WASHINGTON (Reuters) - Two former top U.S. intelligence officials said on Sunday they fear President Donald Trump is being manipulated by Russian President Vladimir Putin, after Trump said he believed Putin was sincere in denying Russian meddling in the 2016 election.
Former CIA Director John Brennan and ex-National Intelligence Director James Clapper both said Trump was mishandling Moscow ties even as a special counsel investigates possible collusion between Trump’s campaign team and Russia.
“I think Mr. Trump is, for whatever reason, either intimidated by Mr. Putin, afraid of what he could do, or what might come out as a result of these investigations... It’s either naiveté, ignorance or fear in terms of what Mr. Trump is doing vis-à-vis the Russians,” Brennan said in an appearance with Clapper on CNN’s “State of the Union.”
Clapper added that foreign leaders who roll out the red carpet for Trump are able to manipulate Trump.

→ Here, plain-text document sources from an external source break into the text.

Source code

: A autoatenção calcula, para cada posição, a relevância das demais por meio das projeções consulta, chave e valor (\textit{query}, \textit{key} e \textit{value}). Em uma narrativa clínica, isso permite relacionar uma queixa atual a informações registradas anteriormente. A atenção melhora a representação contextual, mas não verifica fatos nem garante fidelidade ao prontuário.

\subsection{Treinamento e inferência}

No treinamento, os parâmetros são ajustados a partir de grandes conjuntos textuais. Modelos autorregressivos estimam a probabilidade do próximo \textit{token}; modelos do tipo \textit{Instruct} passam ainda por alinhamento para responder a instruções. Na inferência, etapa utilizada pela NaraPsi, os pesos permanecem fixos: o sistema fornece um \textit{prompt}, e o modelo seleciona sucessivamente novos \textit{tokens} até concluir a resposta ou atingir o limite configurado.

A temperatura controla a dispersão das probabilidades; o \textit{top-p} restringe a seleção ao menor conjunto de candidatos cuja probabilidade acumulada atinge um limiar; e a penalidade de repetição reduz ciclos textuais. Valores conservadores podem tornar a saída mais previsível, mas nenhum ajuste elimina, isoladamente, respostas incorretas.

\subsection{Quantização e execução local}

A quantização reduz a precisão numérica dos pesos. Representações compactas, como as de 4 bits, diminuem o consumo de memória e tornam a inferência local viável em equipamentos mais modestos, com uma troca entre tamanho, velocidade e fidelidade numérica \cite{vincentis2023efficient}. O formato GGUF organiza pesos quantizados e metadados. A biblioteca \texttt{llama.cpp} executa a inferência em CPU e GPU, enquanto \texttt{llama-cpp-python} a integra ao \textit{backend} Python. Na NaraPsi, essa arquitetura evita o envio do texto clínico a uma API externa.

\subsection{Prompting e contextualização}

“I do think both the Chinese and the Russians think they can play him,” Clapper said.
Their comments came after Trump told reporters over the weekend that he had spoken with Putin again over allegations of Russian meddling in the presidential election and that the Russian president again denied any involvement.
“I really believe that, when he tells me that, he means it,” Trump told reporters. “I think he is very insulted by it, which is not a good thing for our country.”
Treasury Secretary Steve Mnuchin said on the same show that the criticism leveled against Trump’s management of relations with Russia and China was “ridiculous.”
“President Trump is not getting played by anybody,” Mnuchin said.
Trump also took a swipe at Obama-era intelligence officials Brennan, Clapper and former FBI Director James Comey, calling them “political hacks” and questioning the findings of a U.S. intelligence report that concluded that Russians sought to tilt the election in Trump’s favor.
Facing sharp criticism, Trump walked back from some of those comments on Sunday, saying he has faith in the intelligence leaders he has hired.
Brennan on Sunday called Trump’s criticism of him a “badge of honor,” and Clapper suggested said Trump’s denial of Russian interference in the election “poses a peril to the country.”
When asked, Brennan declined to say whether he knows of any intelligence to suggest that the Russians have compromising or damaging information on Trump.
A dossier penned by a former British spy contains unverified claims that Russia does have embarrassing information on Trump.